Confirmed this issue resolved on all sgminer variants including latest git, by including "kernel" : "scrypt" in the .conf file. I also had to copy kernel/ckolivas.cl to kernel/scrypt.cl ... No source modification necessary Using debian wheezy 7.4 latest amd64, catalyst 13.12, app 2.9, adl 6, and sgminer latest from today. Thank you guys for your help!

veox commented 10 years ago

It seems like cgpu->kernelname should have already been set from the opencl_thread_prepare function in driver-opencl.c, but it seems to not have done that.

That's not the kernel name being set there, that's the device platform name.

Thanks for checking this edge condition.

@melt7777 you should use "kernel": "ckolivas", that'll save you the copying.

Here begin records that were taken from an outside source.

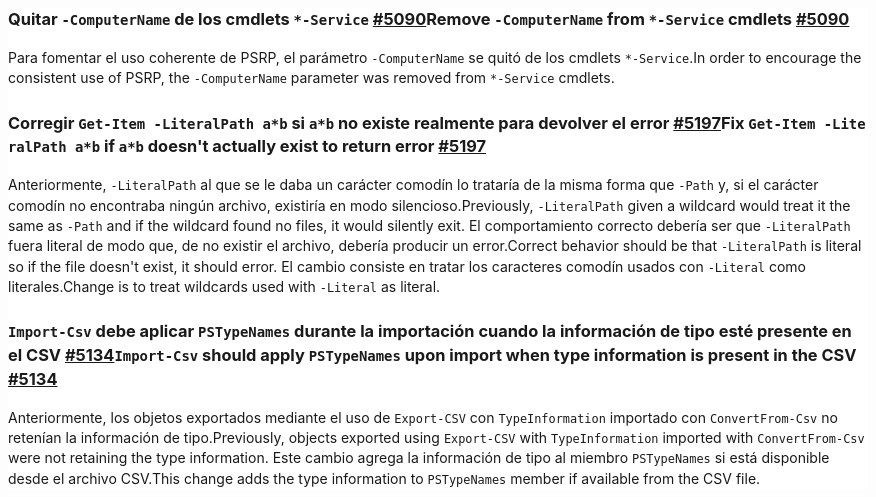 ### <a name="remove--computername-from--service-cmdlets-5090httpsgithubcompowershellpowershellissues5094"></a><span data-ttu-id="4aa1b-146">Quitar `-ComputerName` de los cmdlets `*-Service` [#5090](https://github.com/PowerShell/PowerShell/issues/5094)</span><span class="sxs-lookup"><span data-stu-id="4aa1b-146">Remove `-ComputerName` from `*-Service` cmdlets [#5090](https://github.com/PowerShell/PowerShell/issues/5094)</span></span>

<span data-ttu-id="4aa1b-147">Para fomentar el uso coherente de PSRP, el parámetro `-ComputerName` se quitó de los cmdlets `*-Service`.</span><span class="sxs-lookup"><span data-stu-id="4aa1b-147">In order to encourage the consistent use of PSRP, the `-ComputerName` parameter was removed from `*-Service` cmdlets.</span></span>

### <a name="fix-get-item--literalpath-ab-if-ab-doesnt-actually-exist-to-return-error-5197httpsgithubcompowershellpowershellissues5197"></a><span data-ttu-id="4aa1b-148">Corregir `Get-Item -LiteralPath a*b` si `a*b` no existe realmente para devolver el error [#5197](https://github.com/PowerShell/PowerShell/issues/5197)</span><span class="sxs-lookup"><span data-stu-id="4aa1b-148">Fix `Get-Item -LiteralPath a*b` if `a*b` doesn't actually exist to return error [#5197](https://github.com/PowerShell/PowerShell/issues/5197)</span></span>

<span data-ttu-id="4aa1b-149">Anteriormente, `-LiteralPath` al que se le daba un carácter comodín lo trataría de la misma forma que `-Path` y, si el carácter comodín no encontraba ningún archivo, existiría en modo silencioso.</span><span class="sxs-lookup"><span data-stu-id="4aa1b-149">Previously, `-LiteralPath` given a wildcard would treat it the same as `-Path` and if the wildcard found no files, it would silently exit.</span></span> <span data-ttu-id="4aa1b-150">El comportamiento correcto debería ser que `-LiteralPath` fuera literal de modo que, de no existir el archivo, debería producir un error.</span><span class="sxs-lookup"><span data-stu-id="4aa1b-150">Correct behavior should be that `-LiteralPath` is literal so if the file doesn't exist, it should error.</span></span> <span data-ttu-id="4aa1b-151">El cambio consiste en tratar los caracteres comodín usados con `-Literal` como literales.</span><span class="sxs-lookup"><span data-stu-id="4aa1b-151">Change is to treat wildcards used with `-Literal` as literal.</span></span>

### <a name="import-csv-should-apply-pstypenames-upon-import-when-type-information-is-present-in-the-csv-5134httpsgithubcompowershellpowershellissues5134"></a><span data-ttu-id="4aa1b-152">`Import-Csv` debe aplicar `PSTypeNames` durante la importación cuando la información de tipo esté presente en el CSV [#5134](https://github.com/PowerShell/PowerShell/issues/5134)</span><span class="sxs-lookup"><span data-stu-id="4aa1b-152">`Import-Csv` should apply `PSTypeNames` upon import when type information is present in the CSV [#5134](https://github.com/PowerShell/PowerShell/issues/5134)</span></span>

<span data-ttu-id="4aa1b-153">Anteriormente, los objetos exportados mediante el uso de `Export-CSV` con `TypeInformation` importado con `ConvertFrom-Csv` no retenían la información de tipo.</span><span class="sxs-lookup"><span data-stu-id="4aa1b-153">Previously, objects exported using `Export-CSV` with `TypeInformation` imported with `ConvertFrom-Csv` were not retaining the type information.</span></span> <span data-ttu-id="4aa1b-154">Este cambio agrega la información de tipo al miembro `PSTypeNames` si está disponible desde el archivo CSV.</span><span class="sxs-lookup"><span data-stu-id="4aa1b-154">This change adds the type information to `PSTypeNames` member if available from the CSV file.</span></span>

P.S. This is different from what this issue was originally reported for. I'll commit the fix and close it.

hazelybell commented 10 years ago

When I simply add a kernel parameter as @yinhm suggested, it works fine on Ubuntu 13.10.

Same on debian testing.

melt7777 commented 10 years ago

Thanks guys, you really took care of us with your help!

jagauthier commented 10 years ago

I pulled the git this morning, and this is still seg faulting for me, exactly as described above. Any additional suggestions?

veox commented 10 years ago

@jagauthier Yes: Run a debug version in gdb (or similar) and report a bugtrace in a new issue report. See doc/BUGS.md.